Did you know that obesity is the most common nutritional disorder seen in cats and dogs? Many of us don’t even realise that our dog has become overweight as it often takes place gradually over time.
As much as we love to spoil our pets, that extra treat in the morning and the odd bowl of leftovers every other day can have serious and detrimental effects on your dogs health and well-being. Research shows that being as little as 20% overweight can greatly increase the risk of your dog developing serious health conditions such as diabetes mellitus, pancreatitis, arthritis and painful joint problems, urinary stones or heart disease.
Not only does carrying excess weight have a negative impact on your dog’s general wellbeing, happiness and overall quality of life, it can also significantly shorten their life expectancy compared to a healthy-weight pet.
WHAT CAUSES WEIGHT GAIN?
Weight gain is the result of an increase in body fat. This is usually caused by feeding too much or a decrease in exercise and in many cases it’s a combination of both.
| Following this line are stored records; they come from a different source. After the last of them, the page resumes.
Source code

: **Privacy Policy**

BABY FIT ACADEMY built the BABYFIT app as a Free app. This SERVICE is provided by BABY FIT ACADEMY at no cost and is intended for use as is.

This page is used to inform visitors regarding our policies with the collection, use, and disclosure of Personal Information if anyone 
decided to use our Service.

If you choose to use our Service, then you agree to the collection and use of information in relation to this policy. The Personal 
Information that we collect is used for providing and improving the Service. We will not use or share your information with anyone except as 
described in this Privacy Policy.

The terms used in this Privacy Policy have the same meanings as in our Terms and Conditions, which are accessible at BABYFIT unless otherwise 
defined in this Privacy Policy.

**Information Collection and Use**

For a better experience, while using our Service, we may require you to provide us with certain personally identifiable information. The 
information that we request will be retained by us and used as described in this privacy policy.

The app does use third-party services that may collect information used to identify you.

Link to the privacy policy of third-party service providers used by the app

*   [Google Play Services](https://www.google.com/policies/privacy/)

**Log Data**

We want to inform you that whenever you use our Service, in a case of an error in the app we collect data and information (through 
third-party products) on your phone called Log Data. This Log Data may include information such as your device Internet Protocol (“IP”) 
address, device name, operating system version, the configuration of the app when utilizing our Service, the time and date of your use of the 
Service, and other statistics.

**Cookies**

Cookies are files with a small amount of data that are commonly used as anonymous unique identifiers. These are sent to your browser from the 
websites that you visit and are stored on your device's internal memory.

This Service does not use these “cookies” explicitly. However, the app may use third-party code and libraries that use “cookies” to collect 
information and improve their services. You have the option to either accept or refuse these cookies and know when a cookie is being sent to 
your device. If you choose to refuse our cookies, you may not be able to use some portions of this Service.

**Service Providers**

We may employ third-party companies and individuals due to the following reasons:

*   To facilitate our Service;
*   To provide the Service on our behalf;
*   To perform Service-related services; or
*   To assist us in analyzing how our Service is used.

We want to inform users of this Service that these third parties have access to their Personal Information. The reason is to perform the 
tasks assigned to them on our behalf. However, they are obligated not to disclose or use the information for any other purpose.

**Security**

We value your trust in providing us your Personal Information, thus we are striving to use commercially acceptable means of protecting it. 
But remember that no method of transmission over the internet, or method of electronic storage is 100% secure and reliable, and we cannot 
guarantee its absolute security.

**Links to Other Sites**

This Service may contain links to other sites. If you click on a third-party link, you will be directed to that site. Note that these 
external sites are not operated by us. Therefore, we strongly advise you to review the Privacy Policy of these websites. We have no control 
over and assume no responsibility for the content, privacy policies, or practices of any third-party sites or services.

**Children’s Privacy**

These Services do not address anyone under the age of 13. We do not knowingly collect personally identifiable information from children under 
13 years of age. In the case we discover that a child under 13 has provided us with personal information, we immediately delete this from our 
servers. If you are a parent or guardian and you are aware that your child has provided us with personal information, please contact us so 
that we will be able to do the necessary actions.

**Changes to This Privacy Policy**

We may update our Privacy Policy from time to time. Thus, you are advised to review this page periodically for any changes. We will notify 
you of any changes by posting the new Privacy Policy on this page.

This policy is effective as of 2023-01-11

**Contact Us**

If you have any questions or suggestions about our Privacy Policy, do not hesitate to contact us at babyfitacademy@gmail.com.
But there can be other contributing factors too, such as;
- AGE – Older dogs are less active, have less energy, and require fewer calories, which is why nutrition formulated for his age is vital to his weight and overall health.
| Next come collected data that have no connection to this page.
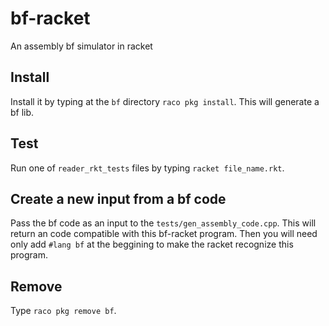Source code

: # bf-racket
An assembly bf simulator in racket

## Install

Install it by typing at the `bf` directory `raco pkg install`. This will generate a bf lib.

## Test

Run one of `reader_rkt_tests` files by typing `racket file_name.rkt`.

## Create a new input from a bf code
Pass the bf code as an input to the `tests/gen_assembly_code.cpp`. This will return an code compatible with this bf-racket program. Then you will need only add `#lang bf` at the beggining to make the racket recognize this program.

## Remove

Type `raco pkg remove bf`.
- DESEXING STATUS – Desexed dogs have a decreased metabolism, meaning they require 30% less food overall than their un-desexed counterparts.
- OVERFEEDING – Dogs with unlimited access to food understandably eat more than they need — this includes table scraps and extra treats from family members.
- QUALITY OF FOOD – Many supermarket type commercial foods are loaded with salt and fat. This improves taste, which means your dog will usually love it, but it won’t love them back.
- BREED – Some dog breeds are typically more food motivated and less active than others making them more likely to gain weight.
- MEDICAL PROBLEMS – Weight gain can be associated with medical disorders that may require veterinary treatment.
SO WHAT CAN I DO?
Accepting that there is a problem and committing to getting your pet back to a healthy weight is step one. To understand your pets current condition, their goal weight and how to get there, we recommend booking an appointment with your vet. Weight loss should gradual and steady in order to be safe. Once you know your pet’s goal weight, there are a number of methods you can implement to help them get there.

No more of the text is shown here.